Datos personales

CURRICULUM LITERARIO E INVESTIGADOR



Julián Recuenco Pérez (Cuenca, 1964) es licenciado en Humanidades por la Universidad de Castilla-La Mancha, y doctor en Historia Contemporánea por la Universidad Nacional de Educación a Distancia, con una tesis sobre "El tribunal de Curia Diocesana de Cuenca durante el reinado de Fernando VII (1808-1836)", publicado por la Universidad de Castilla-La Mancha.
Fruto del ciclo de conferencias que dirigió en la sede conquense de la Universidad Internacional Menéndez Pelayo durante los años 2014 y 2015, sobre historia contemporánea de Cuenca, ha coordinado el libro colectivo titulado "Entre la guerra carlista y la Restauración. Cuenca en el último tercio del siglo XIX", publicado en el año 2016 por la Diputación Provincial de Cuenca. Su último libro publicado es "El león de Melilla. Federico Santa Coloma: un general a caballo entre el liberalismo y el africanismo", una biografía de este desconocido militar conquense que vivió a caballo entre la Tercera Guerra Carlista y la Guerra de África, también por la Diputación Provincial. Su trabajo más reciente, en el que está sumido actualmente, forma parte del proyecto de la Biblioteca de Autores Cristianos "Historia de las diócesis españolas", para el que está realizando el capítulo correspondiente a la historia de la diócesis de Cuenca en el período contemporáneo; y en este mismo campo, ha participado también, en el proyecto titulado "Diccionario de los obispos españoles bajo el régimen del Real Patronato,", dirigido por Maximiliano Barrio Gozalo, y cuyo primer volumen ha sido publicado recientemente por la Biblioteca de Autores Cristianos. En este momento tiene en prensa el libro "Las élites militares conquenses en el reinado de Alfonso XIII (1886-1931)", escrito en colaboración con Pedro Luis Pérez Frías.

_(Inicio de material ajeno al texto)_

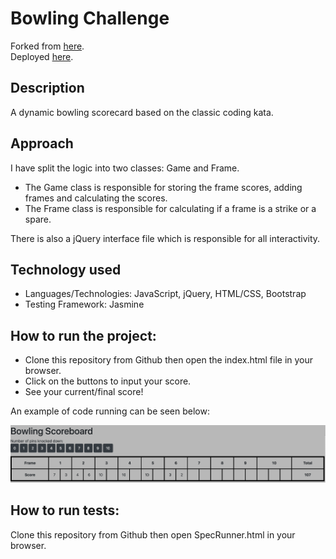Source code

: 
Bowling Challenge
=================

Forked from [here](https://github.com/makersacademy/bowling-challenge).<br />
Deployed [here](https://andrewhulme.github.io/bowling-challenge/).

## Description
A dynamic bowling scorecard based on the classic coding kata.

## Approach
I have split the logic into two classes: Game and Frame. 

- The Game class is responsible for storing the frame scores, adding frames and calculating the scores. 
- The Frame class is responsible for calculating if a frame is a strike or a spare. 

There is also a jQuery interface file which is responsible for all interactivity.

## Technology used
- Languages/Technologies: JavaScript, jQuery, HTML/CSS, Bootstrap
- Testing Framework: Jasmine

## How to run the project:
- Clone this repository from Github then open the index.html file in your browser.
- Click on the buttons to input your score.
- See your current/final score!

An example of code running can be seen below:

![BowlingExample](images/bowlingscorecardexample.png)



## How to run tests:
Clone this repository from Github then open SpecRunner.html in your browser.


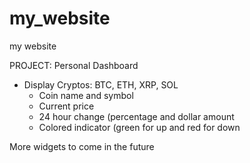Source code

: # my_website
my website

PROJECT:
Personal Dashboard
- Display Cryptos: BTC, ETH, XRP, SOL
    - Coin name and symbol
    - Current price
    - 24 hour change (percentage and dollar amount
    - Colored indicator (green for up and red for down

More widgets to come in the future
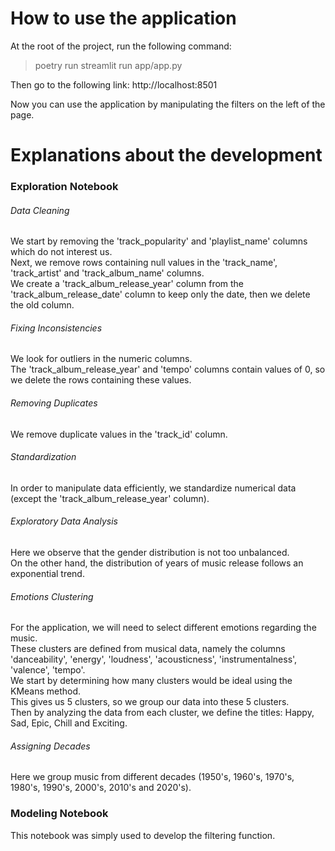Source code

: # How to use the application
At the root of the project, run the following command:  
> poetry run streamlit run app/app.py

Then go to the following link: http://localhost:8501

Now you can use the application by manipulating the filters on the left of the page.  

# Explanations about the development
### Exploration Notebook
###### Data Cleaning
We start by removing the 'track_popularity' and 'playlist_name' columns which do not interest us.  
Next, we remove rows containing null values ​​in the 'track_name', 'track_artist' and 'track_album_name' columns.  
We create a 'track_album_release_year' column from the 'track_album_release_date' column to keep only the date, then we delete the old column.  

###### Fixing Inconsistencies
We look for outliers in the numeric columns.  
The 'track_album_release_year' and 'tempo' columns contain values ​​of 0, so we delete the rows containing these values.  

###### Removing Duplicates
We remove duplicate values ​​in the 'track_id' column.  

###### Standardization
In order to manipulate data efficiently, we standardize numerical data (except the 'track_album_release_year' column).  

###### Exploratory Data Analysis
Here we observe that the gender distribution is not too unbalanced.  
On the other hand, the distribution of years of music release follows an exponential trend.   

###### Emotions Clustering
For the application, we will need to select different emotions regarding the music.  
These clusters are defined from musical data, namely the columns 'danceability', 'energy', 'loudness', 'acousticness', 'instrumentalness', 'valence', 'tempo'.  
We start by determining how many clusters would be ideal using the KMeans method.  
This gives us 5 clusters, so we group our data into these 5 clusters.  
Then by analyzing the data from each cluster, we define the titles: Happy, Sad, Epic, Chill and Exciting.  

###### Assigning Decades
Here we group music from different decades (1950's, 1960's, 1970's, 1980's, 1990's, 2000's, 2010's and 2020's).  

### Modeling Notebook
This notebook was simply used to develop the filtering function.  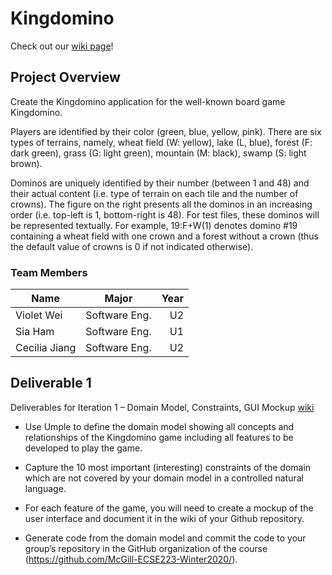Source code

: # Kingdomino

Check out our [wiki page](https://github.com/McGill-ECSE223-Winter2020/ecse223-group-project-04/wiki)!

## Project Overview
Create the Kingdomino application for the well-known board game Kingdomino.

Players are identified by their color (green, blue, yellow, pink).
There are six types of terrains, namely, wheat field (W: yellow), lake (L, blue),
forest (F: dark green), grass (G: light green), mountain (M: black), swamp (S: light brown).

Dominos are uniquely identified by their number (between 1 and 48) and their actual content
(i.e. type of terrain on each tile and the number of crowns).
The figure on the right presents all the dominos in an increasing order (i.e. top-left is 1, bottom-right is 48).
For test files, these dominos will be represented textually.
For example, 19:F+W(1) denotes domino #19 containing a wheat field with one crown and a
forest without a crown (thus the default value of crowns is 0 if not indicated otherwise).

### Team Members
| Name          | Major         | Year  |
| ------------- |:-------------:| -----:|
| Violet Wei    | Software Eng. |  U2   |
| Sia Ham       | Software Eng. |  U1   |
| Cecilia Jiang | Software Eng. |  U2   |

## Deliverable 1

Deliverables for Iteration 1 – Domain Model, Constraints, GUI Mockup [wiki](https://github.com/McGill-ECSE223-Winter2020/ecse223-group-project-04/wiki/Iteration-1)

- Use Umple to define the domain model showing all concepts and relationships of the
Kingdomino game including all features to be developed to play the game.

- Capture the 10 most important (interesting) constraints of the domain which are not covered by
your domain model in a controlled natural language.

- For each feature of the game, you will need to create a mockup of the user interface and
document it in the wiki of your Github repository.

- Generate code from the domain model and commit the code to your group’s repository in the
GitHub organization of the course (https://github.com/McGill-ECSE223-Winter2020/).
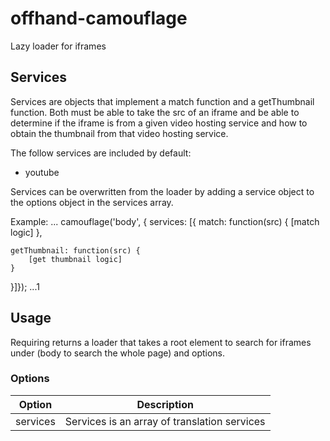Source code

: # offhand-camouflage
Lazy loader for iframes

## Services
Services are objects that implement a match function and a getThumbnail function.  Both must be able to take the src of an iframe and be able to determine if the iframe is from a given video hosting service and how to obtain the thumbnail from that video hosting service.

The follow services are included by default:
* youtube

Services can be overwritten from the loader by adding a service object to the options object in the services array.

Example:
...
camouflage('body', { services: [{
    match: function(src) {
        [match logic]
    },

    getThumbnail: function(src) {
        [get thumbnail logic]
    }
}]});
...1

## Usage
Requiring returns a loader that takes a root element to search for iframes under (body to search the whole page) and options.


### Options
| Option | Description |
| ------ | ----------- |
| services | Services is an array of translation services |
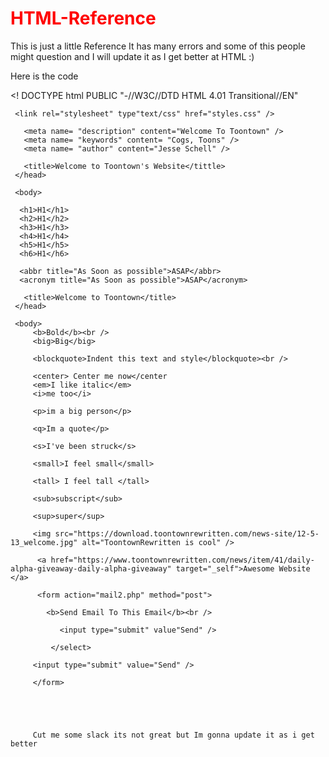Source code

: # HTML-Reference
This is just a little Reference It has many errors and some of this people might question and I will update it as I get better at HTML :)

Here is the code

<! DOCTYPE html PUBLIC "-//W3C//DTD HTML 4.01 Transitional//EN"
<html>
  <head>
    <meta http-equiv="Content-Type" content="text/html;charset=ISO-8859-1" />
	<style type ="text/css">
	 h1 {color:red}
	 </style>
	 
	 <link rel="stylesheet" type"text/css" href="styles.css" />	 
	 
	   <meta name= "description" content="Welcome To Toontown" />
	   <meta name= "keywords" content= "Cogs, Toons" />
	   <meta name= "author" content="Jesse Schell" />
	   
	   <title>Welcome to Toontown's Website</tittle>
	 </head>
	 
	 <body>
	 
	  <h1>H1</h1>
      <h2>H1</h2>
	  <h3>H1</h3>
	  <h4>H1</h4>
	  <h5>H1</h5>
	  <h6>H1</h6>
	  
	  <abbr title="As Soon as possible">ASAP</abbr>
	  <acronym title="As Soon as possible">ASAP</acronym>
	   
	   <title>Welcome to Toontown</title>
	 </head>
	 
	 <body>
	     <b>Bold</b><br />
		 <big>Big</big>
		 
		 <blockquote>Indent this text and style</blockquote><br />
		 
		 <center> Center me now</center
		 <em>I like italic</em>
		 <i>me too</i>
		 
		 <p>im a big person</p>
		 
		 <q>Im a quote</p>
		 
		 <s>I've been struck</s>
		 
		 <small>I feel small</small>
		 
		 <tall> I feel tall </tall>
		 
		 <sub>subscript</sub>
		 
		 <sup>super</sup>
		 
		 <img src="https://download.toontownrewritten.com/news-site/12-5-13_welcome.jpg" alt="ToontownRewritten is cool" />
		 
		  <a href="https://www.toontownrewritten.com/news/item/41/daily-alpha-giveaway-daily-alpha-giveaway" target="_self">Awesome Website </a>
		  
	      <form action="mail2.php" method="post">
		  
		    <b>Send Email To This Email</b><br />
            
               <input type="submit" value"Send" />

             </select>
   
         <input type="submit" value="Send" />

         </form>		 
		 
		 
		 
		 
		 
		 Cut me some slack its not great but Im gonna update it as i get better 
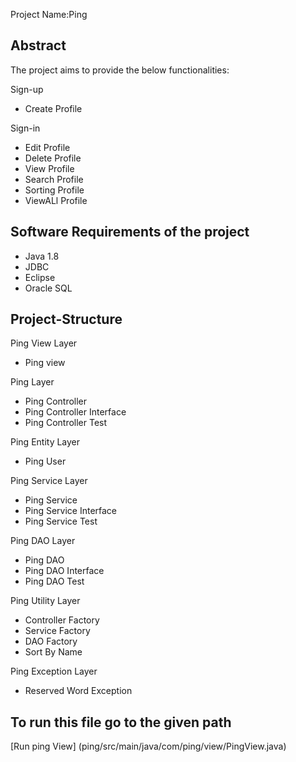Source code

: Project Name:Ping

## Abstract
The project aims to provide the below functionalities:

Sign-up
 * Create Profile

Sign-in
  * Edit Profile
  * Delete Profile
  * View Profile
  * Search Profile
  * Sorting Profile
  * ViewALl Profile
 
## Software Requirements of the project
  * Java 1.8
  * JDBC
  * Eclipse
  * Oracle SQL

## Project-Structure

Ping View Layer
  * Ping view
 
Ping Layer
  * Ping  Controller
  * Ping  Controller Interface
  * Ping Controller Test

Ping Entity Layer
  * Ping  User

Ping Service Layer
  * Ping  Service
  * Ping  Service Interface
  * Ping Service Test

Ping DAO Layer
  * Ping DAO
  * Ping  DAO Interface
  * Ping  DAO Test

Ping Utility Layer
  * Controller Factory
  * Service Factory
  * DAO Factory
  * Sort By Name
 
Ping Exception Layer
  * Reserved Word Exception

## To run this file go to the given path
[Run ping View]
(ping/src/main/java/com/ping/view/PingView.java)
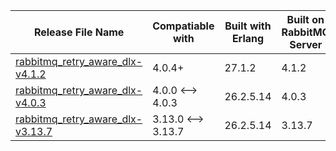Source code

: | Release File Name                                                               | Compatiable with                      | Built with Erlang | Built on RabbitMQ Server |
|---------------------------------------------------------------------------------|---------------------------------------|-------------------|--------------------------|
| [rabbitmq_retry_aware_dlx-v4.1.2](rabbitmq_retry_aware_dlx-v4.1.2.ez)           | 4.0.4+                                | 27.1.2            | 4.1.2                    |
| [rabbitmq_retry_aware_dlx-v4.0.3](rabbitmq_retry_aware_dlx-v4.0.3.ez)           | 4.0.0 <--> 4.0.3                      | 26.2.5.14         | 4.0.3                    |
| [rabbitmq_retry_aware_dlx-v3.13.7](rabbitmq_retry_aware_dlx-v3.13.7.ez)         | 3.13.0 <--> 3.13.7                    | 26.2.5.14         | 3.13.7                   |
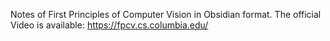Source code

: Notes of First Principles of Computer Vision in Obsidian format.
The official Video is available: https://fpcv.cs.columbia.edu/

Ha realizado también diversos estudios sobre religiosidad popular y cofradías de Semana Santa, entre las que destaca el libro "Ilustración y Cofradías, la Semana Santa de Cuenca en la segunda mitad del siglo XVIII", que fue publicado por la Junta de Cofradías de la ciudad del Júcar en el año 2001, y "Cruz de guía", un acercamiento a la Semana Santa de Cuenca desde el punto de vista de la antropología y de las religiones comparadas. Así mismo, es autor de diversas monografías que tratan de la historia de algunas de las hermandades de la Semana Santa de Cuenca: Santa Cena, Nuestro Padre Jesús Orando en el Huerto (de San Antón), Nuestro Señor Jesucristo Resucitado y María Santísima del Amparo, Nuestra Señora de la Soledad (del Puente), Nuestra Señora de la Amargura con San Juan Apóstol y Nuestro Padre Jesús Amarrado a la Columna.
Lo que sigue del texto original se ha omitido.